The Secret Ways Social Media Is Built for Addiction
They're using manipulative tricks from casinos, among other things.
By Julian Morgans
|
May 19 2017, 12:11pm
[www.vice.com]
Small excerpt
They're using manipulative tricks from casinos, among other things.
By Julian Morgans
|
May 19 2017, 12:11pm
[www.vice.com]
Small excerpt
Quote
Former Google designer and ethicist Tristan Harris
[www.tristanharris.com]
lays out the most common ways we're being manipulated on his blog. And as he explains, all of them use something called intermittent variable rewards.

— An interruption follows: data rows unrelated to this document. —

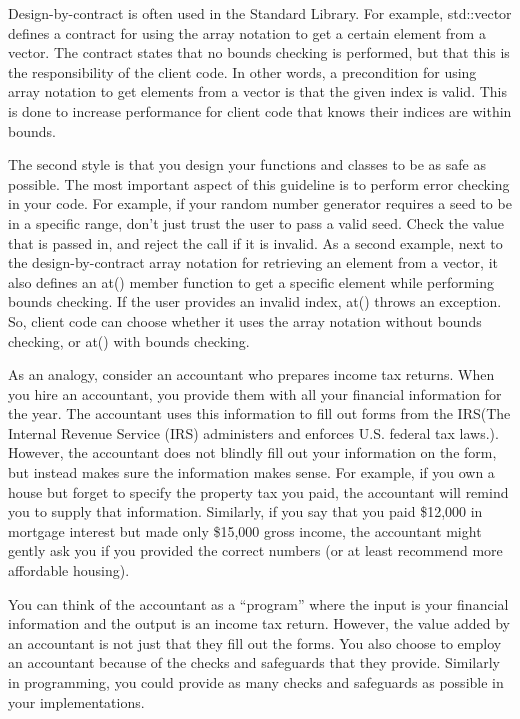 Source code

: Design-by-contract is often used in the Standard Library. For example, std::vector defines a contract for using the array notation to get a certain element from a vector. The contract states that no bounds checking is performed, but that this is the responsibility of the client code. In other words, a precondition for using array notation to get elements from a vector is that the given index is valid.
This is done to increase performance for client code that knows their indices are within bounds.

The second style is that you design your functions and classes to be as safe as possible. The most important aspect of this guideline is to perform error checking in your code. For example, if your random number generator requires a seed to be in a specific range, don’t just trust the user to pass a valid seed. Check the value that is passed in, and reject the call if it is invalid. As a second example, next to the design-by-contract array notation for retrieving an element from a vector, it also defines an at() member function to get a specific element while performing bounds checking. If the user provides an invalid index, at() throws an exception. So, client code can choose whether it uses the array notation without bounds checking, or at() with bounds checking.

As an analogy, consider an accountant who prepares income tax returns. When you hire an accountant, you provide them with all your financial information for the year. The accountant uses this information to fill out forms from the IRS(The Internal Revenue Service (IRS) administers and enforces U.S. federal tax laws.). However, the accountant does not blindly fill out your information on the form, but instead makes sure the information makes sense. For example, if you own a house but forget to specify the property tax you paid, the accountant will remind you to supply that information. Similarly, if you say that you paid \$12,000 in mortgage interest but made only \$15,000 gross income, the accountant might gently ask you if you provided the correct numbers (or at least recommend more affordable housing).

You can think of the accountant as a “program” where the input is your financial information and the output is an income tax return. However, the value added by an accountant is not just that they fill out the forms. You also choose to employ an accountant because of the checks and safeguards that they provide. Similarly in programming, you could provide as many checks and safeguards as possible in your implementations.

The easiest way to understand this term is by imagining a slot machine. You pull the lever to win a prize, which is an intermittent action linked to a variable reward. Variable meaning you might win, or you might not. In the same way you refresh your Facebook updates to see if you've won. Or you swipe right on Tinder to see if you've won.
This is the most obvious way social feedback drives platform engagement, but others are harder to spot.
You know when you open Instagram or Twitter and it takes a few moments to load updates? That's no accident. Again, expectation is part of what makes intermittent variable rewards so addictive. This is because without that three-second delay, Instagram wouldn't feel variable. There's no sense of will I win? because you'd know instantly. So the delay isn't the app loading. It's the cogs spinning on the slot machine.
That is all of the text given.